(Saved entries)
• • • •

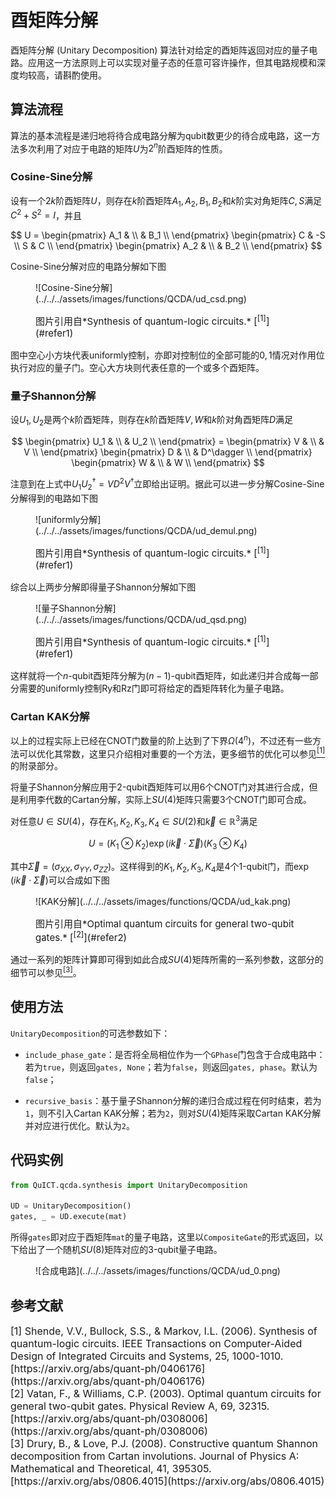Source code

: # 酉矩阵分解

酉矩阵分解 (Unitary Decomposition) 算法针对给定的酉矩阵返回对应的量子电路。应用这一方法原则上可以实现对量子态的任意可容许操作，但其电路规模和深度均较高，请斟酌使用。

## 算法流程

算法的基本流程是递归地将待合成电路分解为qubit数更少的待合成电路，这一方法多次利用了对应于电路的矩阵$U$为$2^n$阶酉矩阵的性质。

### Cosine-Sine分解

设有一个$2k$阶酉矩阵$U$，则存在$k$阶酉矩阵$A_1, A_2, B_1, B_2$和$k$阶实对角矩阵$C, S$满足$C^2 + S^2 = I$，并且

$$
U = \begin{pmatrix}
A_1 & \\
 & B_1 \\
\end{pmatrix}
\begin{pmatrix}
C & -S \\
S & C \\
\end{pmatrix}
\begin{pmatrix}
A_2 & \\
 & B_2 \\
\end{pmatrix}
$$

Cosine-Sine分解对应的电路分解如下图

<figure markdown>
![Cosine-Sine分解](../../../assets/images/functions/QCDA/ud_csd.png)
<p markdown="1" style="font-size:15px;"> 图片引用自*Synthesis of quantum-logic circuits.* [<sup>[1]</sup>](#refer1)
</figure>

图中空心小方块代表uniformly控制，亦即对控制位的全部可能的$0, 1$情况对作用位执行对应的量子门。空心大方块则代表任意的一个或多个酉矩阵。

### 量子Shannon分解

设$U_1, U_2$是两个$k$阶酉矩阵，则存在$k$阶酉矩阵$V, W$和$k$阶对角酉矩阵$D$满足

$$
\begin{pmatrix}
U_1 & \\
 & U_2 \\
\end{pmatrix} = \begin{pmatrix}
V & \\
 & V \\
\end{pmatrix}
\begin{pmatrix}
D & \\
 & D^\dagger \\
\end{pmatrix}
\begin{pmatrix}
W & \\
 & W \\
\end{pmatrix}
$$

注意到在上式中$U_1 U_2^\dagger = V D^2 V^\dagger$立即给出证明。据此可以进一步分解Cosine-Sine分解得到的电路如下图

<figure markdown>
![uniformly分解](../../../assets/images/functions/QCDA/ud_demul.png)
<p markdown="1" style="font-size:15px;"> 图片引用自*Synthesis of quantum-logic circuits.* [<sup>[1]</sup>](#refer1)
</figure>

综合以上两步分解即得量子Shannon分解如下图

<figure markdown>
![量子Shannon分解](../../../assets/images/functions/QCDA/ud_qsd.png)
<p markdown="1" style="font-size:15px;"> 图片引用自*Synthesis of quantum-logic circuits.* [<sup>[1]</sup>](#refer1)
</figure>

这样就将一个$n$-qubit酉矩阵分解为$(n-1)$-qubit酉矩阵，如此递归并合成每一部分需要的uniformly控制Ry和Rz门即可将给定的酉矩阵转化为量子电路。

### Cartan KAK分解

以上的过程实际上已经在CNOT门数量的阶上达到了下界$\Omega(4^n)$，不过还有一些方法可以优化其常数，这里只介绍相对重要的一个方法，更多细节的优化可以参见[<sup>[1]</sup>](#refer1)的附录部分。

将量子Shannon分解应用于$2$-qubit酉矩阵可以用$6$个CNOT门对其进行合成，但是利用李代数的Cartan分解，实际上$SU(4)$矩阵只需要$3$个CNOT门即可合成。

对任意$U\in SU(4)$，存在$K_1, K_2, K_3, K_4\in SU(2)$和$\vec{k}\in \mathbb{R}^3$满足

$$
U = (K_1 \otimes K_2)
\exp(i\vec{k}\cdot\vec{\Sigma})
(K_3 \otimes K_4)
$$

其中$\vec{\Sigma} = (\sigma_{XX}, \sigma_{YY}, \sigma_{ZZ})$。这样得到的$K_1, K_2, K_3, K_4$是$4$个$1$-qubit门，而$\exp(i\vec{k}\cdot\vec{\Sigma})$可以合成如下图

<figure markdown>
![KAK分解](../../../assets/images/functions/QCDA/ud_kak.png)
<p markdown="1" style="font-size:15px;"> 图片引用自*Optimal quantum circuits for general two-qubit gates.* [<sup>[2]</sup>](#refer2)
</figure>

通过一系列的矩阵计算即可得到如此合成$SU(4)$矩阵所需的一系列参数，这部分的细节可以参见[<sup>[3]</sup>](#refer3)。

## 使用方法

`UnitaryDecomposition`的可选参数如下：

- `include_phase_gate`：是否将全局相位作为一个`GPhase`门包含于合成电路中：若为`true`，则返回`gates, None`；若为`false`，则返回`gates, phase`。默认为`false`；

- `recursive_basis`：基于量子Shannon分解的递归合成过程在何时结束，若为`1`，则不引入Cartan KAK分解；若为`2`，则对$SU(4)$矩阵采取Cartan KAK分解并对应进行优化。默认为`2`。

## 代码实例

``` python
from QuICT.qcda.synthesis import UnitaryDecomposition

UD = UnitaryDecomposition()
gates, _ = UD.execute(mat)
```

所得`gates`即对应于酉矩阵`mat`的量子电路，这里以`CompositeGate`的形式返回，以下给出了一个随机$SU(8)$矩阵对应的3-qubit量子电路。

<figure markdown>
![合成电路](../../../assets/images/functions/QCDA/ud_0.png)
</figure>

## 参考文献

<div id="refer1"></div>
<font size=3>
[1] Shende, V.V., Bullock, S.S., & Markov, I.L. (2006). Synthesis of quantum-logic circuits. IEEE Transactions on Computer-Aided Design of Integrated Circuits and Systems, 25, 1000-1010. [https://arxiv.org/abs/quant-ph/0406176](https://arxiv.org/abs/quant-ph/0406176)
</font>

<div id="refer2"></div>
<font size=3>
[2] Vatan, F., & Williams, C.P. (2003). Optimal quantum circuits for general two-qubit gates. Physical Review A, 69, 32315. [https://arxiv.org/abs/quant-ph/0308006](https://arxiv.org/abs/quant-ph/0308006)
</font>

<div id="refer3"></div>
<font size=3>
[3] Drury, B., & Love, P.J. (2008). Constructive quantum Shannon decomposition from Cartan involutions. Journal of Physics A: Mathematical and Theoretical, 41, 395305. [https://arxiv.org/abs/0806.4015](https://arxiv.org/abs/0806.4015)
</font>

• • • •

▶ _DESCRIPTION OF THE TASK_: Go through the data and count every line where the word "from" appears. Give only that count.

▶ _FINISHED TASK_: 2